Introduction

A main procedure in mathematical modeling, partial differential equations (PDEs) offer a strong base for involving events that change not just over time but also across different geographical scales. PDEs are used in many different scientific and engineering fields, from modeling fluid flow and quantum phenomena to understanding heat transport and wave behavior1,2,3,4,5. This investigation calls for a combination of analytical and numerical methods, including finite differences and finite elements, variable separation, and Fourier analysis. Because of this, it is now feasible to analyze intricate systems for which analytical solutions are frequently unattainable6,7. So, professionals and academics working in a range of fields need to be well-versed in PDEs theory and its applications. It equips researchers with the knowledge and skills necessary to conduct real-world research and gain a deeper understanding of both artificial and natural systems8,9,10,11,12. The soliton phenomena has been studied frequently in nonlinear integrable PDEs. For instance, various kinds of solitons have been studied in modified nonlinear Shrödinger equation (SE)13,14, perturbed SE15, Chaffee–Infante equation16, bound-state soliton in fiber laser17 and many more18,19.

Stochastic differential equations, or SDEs, offer a solid mathematical framework for modeling dynamic systems impacted by random fluctuations. They are essential tools in fields like economics, physics, biology, and engineering where uncertainty plays a significant role20,21. Unlike traditional differential equations, stochastic processes are a feature of SDEs that make the development of the system more unpredictable22,23. This unpredictability can be caused by a variety of factors, such as ambient noise, shifts in the economy, and the inherent inefficiencies of biological systems. SDEs examine the effects of combining deterministic and random elements on the behavior of the system24,25,26,27. Key components of SDEs are the concepts of the Itô calculus, which provide a solid foundation for handling stochastic integrals and differentials. strong and weak solutions, which describe the behavior of SDEs in diverse scenarios28,29,30. We study the foundations of SDEs, including how they work, how to understand their mathematical features, and real-world applications. This provides the foundation for further investigation into this intriguing and practical branch of mathematics.

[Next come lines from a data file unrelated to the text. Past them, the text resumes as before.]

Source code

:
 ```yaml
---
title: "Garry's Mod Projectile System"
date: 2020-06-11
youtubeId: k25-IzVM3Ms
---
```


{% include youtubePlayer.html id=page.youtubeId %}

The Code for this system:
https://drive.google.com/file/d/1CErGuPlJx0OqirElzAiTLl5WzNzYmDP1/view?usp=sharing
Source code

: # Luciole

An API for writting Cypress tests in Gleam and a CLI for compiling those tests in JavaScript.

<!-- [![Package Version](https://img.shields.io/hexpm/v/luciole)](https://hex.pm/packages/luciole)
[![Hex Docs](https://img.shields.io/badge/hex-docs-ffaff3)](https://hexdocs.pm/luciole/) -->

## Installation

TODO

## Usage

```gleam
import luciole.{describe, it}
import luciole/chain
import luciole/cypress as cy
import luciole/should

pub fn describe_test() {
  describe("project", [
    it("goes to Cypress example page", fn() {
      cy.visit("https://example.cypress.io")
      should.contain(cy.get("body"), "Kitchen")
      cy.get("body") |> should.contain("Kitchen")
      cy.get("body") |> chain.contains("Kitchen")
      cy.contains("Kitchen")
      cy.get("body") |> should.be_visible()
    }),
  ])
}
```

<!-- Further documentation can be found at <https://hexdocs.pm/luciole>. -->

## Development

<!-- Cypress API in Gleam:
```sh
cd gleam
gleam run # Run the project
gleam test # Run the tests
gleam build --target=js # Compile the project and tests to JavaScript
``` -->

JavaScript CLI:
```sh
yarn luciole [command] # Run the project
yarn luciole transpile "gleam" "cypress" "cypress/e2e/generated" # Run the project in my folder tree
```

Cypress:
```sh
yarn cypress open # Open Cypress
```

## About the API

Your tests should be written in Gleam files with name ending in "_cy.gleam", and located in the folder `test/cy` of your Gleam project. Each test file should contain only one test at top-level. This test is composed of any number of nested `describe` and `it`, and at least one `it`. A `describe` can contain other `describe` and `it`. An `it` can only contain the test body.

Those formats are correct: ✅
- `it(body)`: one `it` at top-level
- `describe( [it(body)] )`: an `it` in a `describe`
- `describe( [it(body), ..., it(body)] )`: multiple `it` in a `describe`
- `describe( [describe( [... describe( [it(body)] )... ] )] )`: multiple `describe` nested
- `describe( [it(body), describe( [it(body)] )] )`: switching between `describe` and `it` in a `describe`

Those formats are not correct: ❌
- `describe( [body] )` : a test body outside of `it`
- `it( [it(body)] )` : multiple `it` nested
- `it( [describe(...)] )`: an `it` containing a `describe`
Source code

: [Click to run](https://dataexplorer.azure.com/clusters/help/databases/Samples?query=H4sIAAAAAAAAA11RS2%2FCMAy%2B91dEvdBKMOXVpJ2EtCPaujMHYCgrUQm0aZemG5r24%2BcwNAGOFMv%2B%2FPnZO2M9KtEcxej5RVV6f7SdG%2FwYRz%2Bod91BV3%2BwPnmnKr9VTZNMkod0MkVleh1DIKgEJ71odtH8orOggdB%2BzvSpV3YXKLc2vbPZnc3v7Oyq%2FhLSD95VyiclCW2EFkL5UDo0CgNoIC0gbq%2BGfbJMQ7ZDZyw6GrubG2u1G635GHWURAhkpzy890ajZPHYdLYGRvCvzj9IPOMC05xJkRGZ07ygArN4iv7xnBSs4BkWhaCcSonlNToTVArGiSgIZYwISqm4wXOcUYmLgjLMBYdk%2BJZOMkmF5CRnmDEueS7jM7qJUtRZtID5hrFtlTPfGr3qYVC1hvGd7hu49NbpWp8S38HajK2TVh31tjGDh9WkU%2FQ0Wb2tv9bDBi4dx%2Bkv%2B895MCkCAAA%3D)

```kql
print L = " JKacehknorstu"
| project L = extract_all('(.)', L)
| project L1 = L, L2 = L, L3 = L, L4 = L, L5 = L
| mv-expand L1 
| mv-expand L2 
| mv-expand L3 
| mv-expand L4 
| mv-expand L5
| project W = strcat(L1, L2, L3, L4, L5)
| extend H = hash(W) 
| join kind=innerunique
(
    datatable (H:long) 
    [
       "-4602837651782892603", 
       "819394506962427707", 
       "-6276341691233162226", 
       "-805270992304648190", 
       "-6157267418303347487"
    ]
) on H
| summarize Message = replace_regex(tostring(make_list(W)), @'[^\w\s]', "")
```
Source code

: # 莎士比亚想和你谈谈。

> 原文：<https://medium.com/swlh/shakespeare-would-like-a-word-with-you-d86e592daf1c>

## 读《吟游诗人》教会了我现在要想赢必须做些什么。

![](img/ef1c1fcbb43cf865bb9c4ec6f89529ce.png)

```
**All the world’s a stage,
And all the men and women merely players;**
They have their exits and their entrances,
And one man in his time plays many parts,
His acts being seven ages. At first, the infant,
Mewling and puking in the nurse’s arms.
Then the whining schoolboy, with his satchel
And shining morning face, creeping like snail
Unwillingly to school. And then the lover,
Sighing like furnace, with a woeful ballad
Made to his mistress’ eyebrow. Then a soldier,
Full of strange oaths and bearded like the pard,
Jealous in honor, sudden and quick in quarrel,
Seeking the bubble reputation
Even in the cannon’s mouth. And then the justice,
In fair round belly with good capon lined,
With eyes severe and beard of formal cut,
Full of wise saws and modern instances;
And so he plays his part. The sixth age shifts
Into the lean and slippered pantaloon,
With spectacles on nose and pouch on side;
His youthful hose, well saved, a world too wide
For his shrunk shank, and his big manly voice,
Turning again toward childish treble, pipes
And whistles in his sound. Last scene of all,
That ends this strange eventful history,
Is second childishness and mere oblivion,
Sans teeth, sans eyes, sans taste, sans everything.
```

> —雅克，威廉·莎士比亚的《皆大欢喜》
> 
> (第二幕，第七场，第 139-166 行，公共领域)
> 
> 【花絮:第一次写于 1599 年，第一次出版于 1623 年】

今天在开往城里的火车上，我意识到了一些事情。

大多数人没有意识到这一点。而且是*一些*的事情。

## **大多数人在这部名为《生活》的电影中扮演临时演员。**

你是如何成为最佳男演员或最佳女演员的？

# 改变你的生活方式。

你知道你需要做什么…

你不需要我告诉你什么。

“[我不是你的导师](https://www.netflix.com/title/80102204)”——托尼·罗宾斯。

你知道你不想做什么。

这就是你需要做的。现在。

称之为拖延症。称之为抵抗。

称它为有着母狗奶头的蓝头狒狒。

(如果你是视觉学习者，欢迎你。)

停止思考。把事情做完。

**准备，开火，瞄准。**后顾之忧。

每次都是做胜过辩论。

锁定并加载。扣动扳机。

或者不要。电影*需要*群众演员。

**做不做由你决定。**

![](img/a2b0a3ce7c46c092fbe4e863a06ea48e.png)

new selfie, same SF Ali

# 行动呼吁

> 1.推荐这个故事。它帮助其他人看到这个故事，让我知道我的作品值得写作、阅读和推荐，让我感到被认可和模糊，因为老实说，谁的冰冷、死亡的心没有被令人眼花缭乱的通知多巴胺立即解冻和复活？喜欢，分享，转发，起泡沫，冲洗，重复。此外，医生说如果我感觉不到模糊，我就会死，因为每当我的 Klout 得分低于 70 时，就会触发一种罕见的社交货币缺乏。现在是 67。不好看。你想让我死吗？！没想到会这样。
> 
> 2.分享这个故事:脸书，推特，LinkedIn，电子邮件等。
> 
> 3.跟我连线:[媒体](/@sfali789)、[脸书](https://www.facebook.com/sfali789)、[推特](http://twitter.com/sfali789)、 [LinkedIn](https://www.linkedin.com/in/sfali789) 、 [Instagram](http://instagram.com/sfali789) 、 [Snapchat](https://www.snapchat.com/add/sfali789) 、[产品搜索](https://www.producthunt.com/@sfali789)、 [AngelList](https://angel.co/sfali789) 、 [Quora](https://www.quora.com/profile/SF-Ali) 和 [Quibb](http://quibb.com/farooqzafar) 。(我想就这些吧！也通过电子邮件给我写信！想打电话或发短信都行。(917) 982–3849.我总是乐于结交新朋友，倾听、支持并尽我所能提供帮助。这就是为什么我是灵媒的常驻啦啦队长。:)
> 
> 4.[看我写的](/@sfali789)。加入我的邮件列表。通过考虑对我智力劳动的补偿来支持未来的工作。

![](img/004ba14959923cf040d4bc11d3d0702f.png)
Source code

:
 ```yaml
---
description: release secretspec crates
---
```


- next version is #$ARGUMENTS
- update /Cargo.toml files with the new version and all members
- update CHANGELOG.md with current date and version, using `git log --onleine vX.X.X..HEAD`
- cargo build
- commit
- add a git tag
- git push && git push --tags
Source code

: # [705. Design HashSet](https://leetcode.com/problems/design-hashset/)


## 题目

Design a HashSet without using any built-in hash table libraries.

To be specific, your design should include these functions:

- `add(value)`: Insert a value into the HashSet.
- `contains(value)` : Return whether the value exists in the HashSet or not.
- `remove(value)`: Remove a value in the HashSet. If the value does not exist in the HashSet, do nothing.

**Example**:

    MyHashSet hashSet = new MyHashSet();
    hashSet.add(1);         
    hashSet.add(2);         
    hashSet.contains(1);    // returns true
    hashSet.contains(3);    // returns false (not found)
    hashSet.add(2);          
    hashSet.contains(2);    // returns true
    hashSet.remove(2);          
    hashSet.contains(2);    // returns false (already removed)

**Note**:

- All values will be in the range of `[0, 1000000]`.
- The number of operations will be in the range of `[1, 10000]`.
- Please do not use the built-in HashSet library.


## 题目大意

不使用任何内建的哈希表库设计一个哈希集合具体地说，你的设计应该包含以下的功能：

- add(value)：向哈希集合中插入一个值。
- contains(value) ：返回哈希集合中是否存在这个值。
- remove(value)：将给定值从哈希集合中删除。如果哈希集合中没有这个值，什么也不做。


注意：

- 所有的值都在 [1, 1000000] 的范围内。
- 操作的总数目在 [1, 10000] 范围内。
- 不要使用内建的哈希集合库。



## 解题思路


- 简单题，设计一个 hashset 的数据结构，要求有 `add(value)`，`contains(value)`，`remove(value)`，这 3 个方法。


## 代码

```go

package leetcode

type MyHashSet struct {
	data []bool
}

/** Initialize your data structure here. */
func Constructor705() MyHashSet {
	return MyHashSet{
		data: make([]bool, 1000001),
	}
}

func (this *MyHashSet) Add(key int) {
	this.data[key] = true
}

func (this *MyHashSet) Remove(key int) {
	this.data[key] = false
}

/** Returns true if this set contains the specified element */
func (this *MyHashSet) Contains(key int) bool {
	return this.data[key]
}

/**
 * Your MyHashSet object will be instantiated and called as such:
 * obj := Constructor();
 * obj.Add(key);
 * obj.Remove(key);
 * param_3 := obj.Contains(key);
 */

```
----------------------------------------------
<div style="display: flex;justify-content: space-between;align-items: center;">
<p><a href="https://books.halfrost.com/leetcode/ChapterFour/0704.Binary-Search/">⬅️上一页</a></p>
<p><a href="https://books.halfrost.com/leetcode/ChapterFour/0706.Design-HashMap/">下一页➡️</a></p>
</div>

The Wiener process, also known as Brownian motion, is a mathematical model that helps us understand and predict variations in a variety of systems. It captures the concept of random fluctuations and helps us understand and predict variations in physics, engineering, finance, and other fields. Its properties, such as being Gaussian and self-similar, make it useful for modeling a wide range of situations. Researching the role of randomness in improving processes requires an understanding of the Wiener process fundamentals31,32.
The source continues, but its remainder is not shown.